# Amazon Fine Food Reviews Analysis

Data Source :  https://www.kaggle.com/snap/amazon-fine-food-reviews

The Amazon Fine Food Reviews dataset consist of reviews of fine foods from Amazon.

Number of reviews:568,454
Number of users: 256,059
Number of products:74,258
TimeSpan: Oct 1999 - oct 2012

Number of Attributes/Columns in data: 10

Attribute Information:

    1.Id
    2.ProductId - unique identifier for the product
    3.UserId - unqiue identifier for the user
    4.ProfileName
    5.HelpfulnessNumerator - number of users who found the review helpful
    6.HelpfulnessDenominator - number of users who indicated whether they found the review helpful or not
    7.Score - rating between 1 and 5
    8.Time - timestamp for the review
    9.Summary - brief summary of the review
    10.Text - text of the review



Objective:

Given a review, determine whether the review is positive (Rating of 4 or 5) or negative (rating of 1 or 2).


[Q] How to determine if a review is positive or negative?

[Ans] We could use the Score/Rating. A rating of 4 or 5 could be cosnidered a positive review. A review of 1 or 2 could be considered negative. A review of 3 is nuetral and ignored. This is an approximate and proxy way of determining the polarity (positivity/negativity) of a review.

# 1.0 Loading the data

In [1]:
%matplotlib inline
import warnings
warnings.filterwarnings("ignore")

import sqlite3
import pandas as pd
import numpy as np
import nltk
import string
import matplotlib.pyplot as plt
import seaborn as sns
from sklearn.feature_extraction.text import TfidfTransformer
from sklearn.feature_extraction.text import TfidfVectorizer

from sklearn.feature_extraction.text import CountVectorizer
from sklearn.metrics import confusion_matrix
from sklearn import metrics
from sklearn.metrics import roc_curve, auc
from nltk.stem.porter import PorterStemmer

import re

from nltk.corpus import stopwords
from nltk.stem import PorterStemmer
from nltk.stem.wordnet import WordNetLemmatizer

from gensim.models import Word2Vec
from gensim.models import KeyedVectors
import pickle

from tqdm import tqdm
import os

In [2]:
con = sqlite3.connect('database.sqlite') 
filtered_data = pd.read_sql_query(""" SELECT * FROM Reviews WHERE Score != 3 """, con) 
def partition(x):
    if x < 3:
        return 0
    return 1
actualScore = filtered_data['Score']
positiveNegative = actualScore.map(partition) 
filtered_data['Score'] = positiveNegative
print("Number of data points in our data", filtered_data.shape)
filtered_data.head(3)

Number of data points in our data (525814, 10)


Unnamed: 0,Id,ProductId,UserId,ProfileName,HelpfulnessNumerator,HelpfulnessDenominator,Score,Time,Summary,Text
0,1,B001E4KFG0,A3SGXH7AUHU8GW,delmartian,1,1,1,1303862400,Good Quality Dog Food,I have bought several of the Vitality canned d...
1,2,B00813GRG4,A1D87F6ZCVE5NK,dll pa,0,0,0,1346976000,Not as Advertised,Product arrived labeled as Jumbo Salted Peanut...
2,3,B000LQOCH0,ABXLMWJIXXAIN,"Natalia Corres ""Natalia Corres""",1,1,1,1219017600,"""Delight"" says it all",This is a confection that has been around a fe...


# 1.1 Exploratory Data Analysis


# 1.1.2 Data Cleaning:Deduplication

It is observed (as shown in the table below) that the reviews data had many duplicate entries.
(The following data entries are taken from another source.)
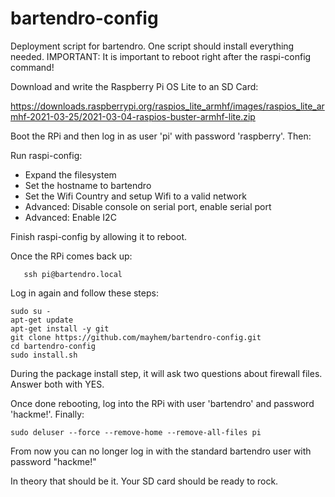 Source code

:# bartendro-config

Deployment script for bartendro. One script should install everything needed.
IMPORTANT: It is important to reboot right after the raspi-config command!

Download and write the Raspberry Pi OS Lite to an SD Card:
   
   https://downloads.raspberrypi.org/raspios_lite_armhf/images/raspios_lite_armhf-2021-03-25/2021-03-04-raspios-buster-armhf-lite.zip

Boot the RPi and then log in as user 'pi' with password 'raspberry'. Then:

Run raspi-config:
* Expand the filesystem
* Set the hostname to bartendro
* Set the Wifi Country and setup Wifi to a valid network
* Advanced: Disable console on serial port, enable serial port
* Advanced: Enable I2C

Finish raspi-config by allowing it to reboot. 

Once the RPi comes back up: 

```
   ssh pi@bartendro.local
```

Log in again and follow these steps:

```
sudo su -
apt-get update
apt-get install -y git
git clone https://github.com/mayhem/bartendro-config.git
cd bartendro-config
sudo install.sh
```

During the package install step, it will ask two questions about firewall files. Answer both with YES.

Once done rebooting, log into the RPi with user 'bartendro' and password 'hackme!'. 
Finally:

    sudo deluser --force --remove-home --remove-all-files pi

From now you can no longer log in with the standard bartendro user with password "hackme!"

In theory that should be it. Your SD card should be ready to rock.
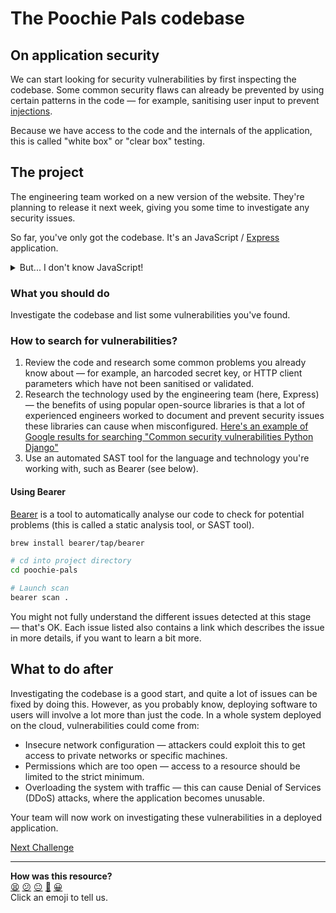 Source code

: # The Poochie Pals codebase

## On application security

We can start looking for security vulnerabilities by first inspecting the codebase. Some common security flaws can already be prevented by using certain patterns in the code — for example, sanitising user input to prevent [injections](https://owasp.org/Top10/A03_2021-Injection/).

Because we have access to the code and the internals of the application, this is called "white box" or "clear box" testing.

## The project

The engineering team worked on a new version of the website. They're planning to release it next week, giving you some time to investigate any security issues.

So far, you've only got the codebase. It's an JavaScript / [Express](https://expressjs.com/) application.

<details>
<summary>But... I don't know JavaScript!</summary>

That's OK. It's very common to find organisations using different languages accross different teams and products or software components. Each team is usually responsible to make sure their software is exempt from security vulnerabilities, but we can still inspect what the application is doing at a high-level, without necessarily focusing on the details. Some common security flaws can be similar from one technology to another.
</details>

### What you should do

Investigate the codebase and list some vulnerabilities you've found.

### How to search for vulnerabilities?

 1. Review the code and research some common problems you already know about — for example, an harcoded secret key, or HTTP client parameters which have not been sanitised or validated.
 2. Research the technology used by the engineering team (here, Express) — the benefits of using popular open-source libraries is that a lot of experienced engineers worked to document and prevent security issues these libraries can cause when misconfigured. [Here's an example of Google results for searching "Common security vulnerabilities Python Django"](https://www.google.com/search?q=common+security+vulnerabilities+python+django)
 3. Use an automated SAST tool for the language and technology you're working with, such as Bearer (see below).

#### Using Bearer

[Bearer](https://github.com/bearer/bearer) is a tool to automatically analyse our code to check for potential problems (this is called a static analysis tool, or SAST tool).
```bash
brew install bearer/tap/bearer

# cd into project directory
cd poochie-pals

# Launch scan
bearer scan .
```

You might not fully understand the different issues detected at this stage — that's OK. Each issue listed also contains a link which describes the issue in more details, if you want to learn a bit more.

## What to do after

Investigating the codebase is a good start, and quite a lot of issues can be fixed by doing this. However, as you probably know, deploying software to users will involve a lot more than just the code. In a whole system deployed on the cloud, vulnerabilities could come from:
 * Insecure network configuration — attackers could exploit this to get access to private networks or specific machines.
 * Permissions which are too open — access to a resource should be limited to the strict minimum.
 * Overloading the system with traffic — this can cause Denial of Services (DDoS) attacks, where the application becomes unusable.

Your team will now work on investigating these vulnerabilities in a deployed application.

[Next Challenge](02_deployment.md)

<!-- BEGIN GENERATED SECTION DO NOT EDIT -->

---

**How was this resource?**  
[😫](https://airtable.com/shrUJ3t7KLMqVRFKR?prefill_Repository=makersacademy%2Fdevops-course&prefill_File=security%2Fprojects%2F01_codebase.md&prefill_Sentiment=😫) [😕](https://airtable.com/shrUJ3t7KLMqVRFKR?prefill_Repository=makersacademy%2Fdevops-course&prefill_File=security%2Fprojects%2F01_codebase.md&prefill_Sentiment=😕) [😐](https://airtable.com/shrUJ3t7KLMqVRFKR?prefill_Repository=makersacademy%2Fdevops-course&prefill_File=security%2Fprojects%2F01_codebase.md&prefill_Sentiment=😐) [🙂](https://airtable.com/shrUJ3t7KLMqVRFKR?prefill_Repository=makersacademy%2Fdevops-course&prefill_File=security%2Fprojects%2F01_codebase.md&prefill_Sentiment=🙂) [😀](https://airtable.com/shrUJ3t7KLMqVRFKR?prefill_Repository=makersacademy%2Fdevops-course&prefill_File=security%2Fprojects%2F01_codebase.md&prefill_Sentiment=😀)  
Click an emoji to tell us.

<!-- END GENERATED SECTION DO NOT EDIT -->
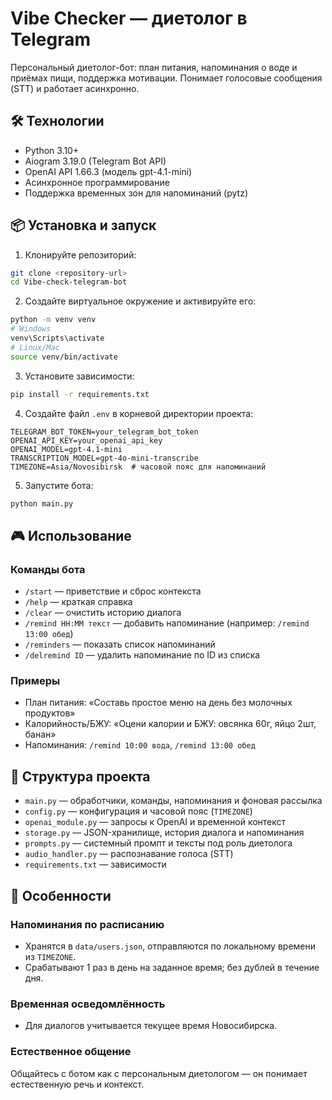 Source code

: # Vibe Checker — диетолог в Telegram

Персональный диетолог-бот: план питания, напоминания о воде и приёмах пищи, поддержка мотивации. Понимает голосовые сообщения (STT) и работает асинхронно.

## 🛠 Технологии

- Python 3.10+
- Aiogram 3.19.0 (Telegram Bot API)
- OpenAI API 1.66.3 (модель gpt-4.1-mini)
- Асинхронное программирование
- Поддержка временных зон для напоминаний (pytz)

## 📦 Установка и запуск

1. Клонируйте репозиторий:
```bash
git clone <repository-url>
cd Vibe-check-telegram-bot
```

2. Создайте виртуальное окружение и активируйте его:
```bash
python -m venv venv
# Windows
venv\Scripts\activate
# Linux/Mac
source venv/bin/activate
```

3. Установите зависимости:
```bash
pip install -r requirements.txt
```

4. Создайте файл `.env` в корневой директории проекта:
```env
TELEGRAM_BOT_TOKEN=your_telegram_bot_token
OPENAI_API_KEY=your_openai_api_key
OPENAI_MODEL=gpt-4.1-mini
TRANSCRIPTION_MODEL=gpt-4o-mini-transcribe
TIMEZONE=Asia/Novosibirsk  # часовой пояс для напоминаний
```

5. Запустите бота:
```bash
python main.py
```

## 🎮 Использование

### Команды бота
- `/start` — приветствие и сброс контекста
- `/help` — краткая справка
- `/clear` — очистить историю диалога
- `/remind HH:MM текст` — добавить напоминание (например: `/remind 13:00 обед`)
- `/reminders` — показать список напоминаний
- `/delremind ID` — удалить напоминание по ID из списка

### Примеры
- План питания: «Составь простое меню на день без молочных продуктов»
- Калорийность/БЖУ: «Оцени калории и БЖУ: овсянка 60г, яйцо 2шт, банан»
- Напоминания: `/remind 10:00 вода`, `/remind 13:00 обед`

## 📁 Структура проекта

- `main.py` — обработчики, команды, напоминания и фоновая рассылка
- `config.py` — конфигурация и часовой пояс (`TIMEZONE`)
- `openai_module.py` — запросы к OpenAI и временной контекст
- `storage.py` — JSON-хранилище, история диалога и напоминания
- `prompts.py` — системный промпт и тексты под роль диетолога
- `audio_handler.py` — распознавание голоса (STT)
- `requirements.txt` — зависимости

## 🚀 Особенности

### Напоминания по расписанию
- Хранятся в `data/users.json`, отправляются по локальному времени из `TIMEZONE`.
- Срабатывают 1 раз в день на заданное время; без дублей в течение дня.

### Временная осведомлённость
- Для диалогов учитывается текущее время Новосибирска.

### Естественное общение
Общайтесь с ботом как с персональным диетологом — он понимает естественную речь и контекст. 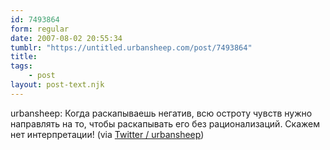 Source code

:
```yaml
---
id: 7493864
form: regular
date: 2007-08-02 20:55:34
tumblr: "https://untitled.urbansheep.com/post/7493864"
title:
tags:
    - post
layout: post-text.njk
---
```


<p>urbansheep: Когда раскапываешь негатив, всю остроту чувств нужно направлять на то, чтобы раскапывать его без рационализаций. Скажем нет интерпретации! (via <a href="http://twitter.com/urbansheep/statuses/182886252">Twitter / urbansheep</a>)</p>

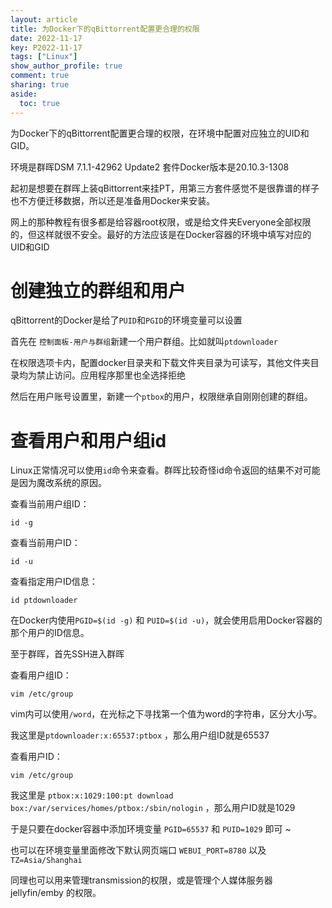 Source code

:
 ```yaml
---
layout: article
title: 为Docker下的qBittorrent配置更合理的权限
date: 2022-11-17
key: P2022-11-17
tags: ["Linux"]
show_author_profile: true
comment: true
sharing: true
aside:
  toc: true
---
```


为Docker下的qBittorrent配置更合理的权限，在环境中配置对应独立的UID和GID。

<!--more-->

环境是群晖DSM 7.1.1-42962 Update2 套件Docker版本是20.10.3-1308

起初是想要在群晖上装qBittorrent来挂PT，用第三方套件感觉不是很靠谱的样子也不方便迁移数据，所以还是准备用Docker来安装。

网上的那种教程有很多都是给容器root权限，或是给文件夹Everyone全部权限的，但这样就很不安全。最好的方法应该是在Docker容器的环境中填写对应的UID和GID

# 创建独立的群组和用户

qBittorrent的Docker是给了`PUID`和`PGID`的环境变量可以设置

首先在 `控制面板-用户与群组`新建一个用户群组。比如就叫`ptdownloader`

在权限选项卡内，配置docker目录夹和下载文件夹目录为可读写，其他文件夹目录均为禁止访问。应用程序那里也全选择拒绝

然后在用户账号设置里，新建一个`ptbox`的用户，权限继承自刚刚创建的群组。

# 查看用户和用户组id

Linux正常情况可以使用`id`命令来查看。群晖比较奇怪id命令返回的结果不对可能是因为魔改系统的原因。

查看当前用户组ID：

```
id -g
```

查看当前用户ID：

```
id -u
```

查看指定用户ID信息：

```
id ptdownloader
```

在Docker内使用`PGID=$(id -g)`  和  `PUID=$(id -u)`，就会使用启用Docker容器的那个用户的ID信息。



至于群晖，首先SSH进入群晖

查看用户组ID：

```shell
vim /etc/group
```

vim内可以使用`/word`，在光标之下寻找第一个值为word的字符串，区分大小写。

我这里是`ptdownloader:x:65537:ptbox`  ，那么用户组ID就是65537



查看用户ID：


```shell
vim /etc/group
```

我这里是 `ptbox:x:1029:100:pt download box:/var/services/homes/ptbox:/sbin/nologin` ，那么用户ID就是1029



于是只要在docker容器中添加环境变量 `PGID=65537`  和  `PUID=1029` 即可 ~

也可以在环境变量里面修改下默认网页端口 `WEBUI_PORT=8780`  以及 `TZ=Asia/Shanghai`

同理也可以用来管理transmission的权限，或是管理个人媒体服务器 jellyfin/emby 的权限。

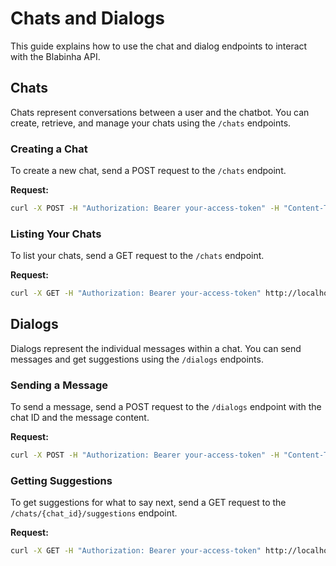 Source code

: # Chats and Dialogs

This guide explains how to use the chat and dialog endpoints to interact with the Blabinha API.

## Chats

Chats represent conversations between a user and the chatbot. You can create, retrieve, and manage your chats using the `/chats` endpoints.

### Creating a Chat

To create a new chat, send a POST request to the `/chats` endpoint.

**Request:**

```bash
curl -X POST -H "Authorization: Bearer your-access-token" -H "Content-Type: application/json" -d '{"name": "My First Chat"}' http://localhost:8000/chats
```

### Listing Your Chats

To list your chats, send a GET request to the `/chats` endpoint.

**Request:**

```bash
curl -X GET -H "Authorization: Bearer your-access-token" http://localhost:8000/chats
```

## Dialogs

Dialogs represent the individual messages within a chat. You can send messages and get suggestions using the `/dialogs` endpoints.

### Sending a Message

To send a message, send a POST request to the `/dialogs` endpoint with the chat ID and the message content.

**Request:**

```bash
curl -X POST -H "Authorization: Bearer your-access-token" -H "Content-Type: application/json" -d '{"chat_id": "your-chat-id", "message": "Hello, Blabinha!"}' http://localhost:8000/dialogs
```

### Getting Suggestions

To get suggestions for what to say next, send a GET request to the `/chats/{chat_id}/suggestions` endpoint.

**Request:**

```bash
curl -X GET -H "Authorization: Bearer your-access-token" http://localhost:8000/chats/your-chat-id/suggestions
```
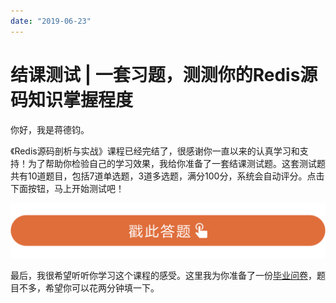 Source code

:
 ```yaml
---
date: "2019-06-23"
---  
```

      
# 结课测试 | 一套习题，测测你的Redis源码知识掌握程度
你好，我是蒋德钧。

《Redis源码剖析与实战》课程已经完结了，很感谢你一直以来的认真学习和支持！为了帮助你检验自己的学习效果，我给你准备了一套结课测试题。这套测试题共有10道题目，包括7道单选题，3道多选题，满分100分，系统会自动评分。点击下面按钮，马上开始测试吧！

[![](./httpsstatic001geekbangorgresourceimage28a428d1be62669b4f3cc01c36466bf811a4.png)](http://time.geekbang.org/quiz/intro?act_id=1188&exam_id=3234)

最后，我很希望听听你学习这个课程的感受。这里我为你准备了一份[毕业问卷](https://jinshuju.net/f/vasdJg)，题目不多，希望你可以花两分钟填一下。

<!-- [[[read_end]]] -->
Hence it was necessary to remove duplicates in order to get unbiased results for the analysis of the data. Following is an example:


In [3]:
display= pd.read_sql_query("""
SELECT *
FROM Reviews
WHERE Score != 3 AND UserId="AR5J8UI46CURR"
ORDER BY ProductID
""", con)
display.head()

Unnamed: 0,Id,ProductId,UserId,ProfileName,HelpfulnessNumerator,HelpfulnessDenominator,Score,Time,Summary,Text
0,78445,B000HDL1RQ,AR5J8UI46CURR,Geetha Krishnan,2,2,5,1199577600,LOACKER QUADRATINI VANILLA WAFERS,DELICIOUS WAFERS. I FIND THAT EUROPEAN WAFERS ...
1,138317,B000HDOPYC,AR5J8UI46CURR,Geetha Krishnan,2,2,5,1199577600,LOACKER QUADRATINI VANILLA WAFERS,DELICIOUS WAFERS. I FIND THAT EUROPEAN WAFERS ...
2,138277,B000HDOPYM,AR5J8UI46CURR,Geetha Krishnan,2,2,5,1199577600,LOACKER QUADRATINI VANILLA WAFERS,DELICIOUS WAFERS. I FIND THAT EUROPEAN WAFERS ...
3,73791,B000HDOPZG,AR5J8UI46CURR,Geetha Krishnan,2,2,5,1199577600,LOACKER QUADRATINI VANILLA WAFERS,DELICIOUS WAFERS. I FIND THAT EUROPEAN WAFERS ...
4,155049,B000PAQ75C,AR5J8UI46CURR,Geetha Krishnan,2,2,5,1199577600,LOACKER QUADRATINI VANILLA WAFERS,DELICIOUS WAFERS. I FIND THAT EUROPEAN WAFERS ...


As can be seen above the same user has multiple reviews of the with the same values for HelpfulnessNumerator, HelpfulnessDenominator, Score, Time, Summary and Text and on doing analysis it was found that

ProductId=B000HDOPZG was Loacker Quadratini Vanilla Wafer Cookies, 8.82-Ounce Packages (Pack of 8)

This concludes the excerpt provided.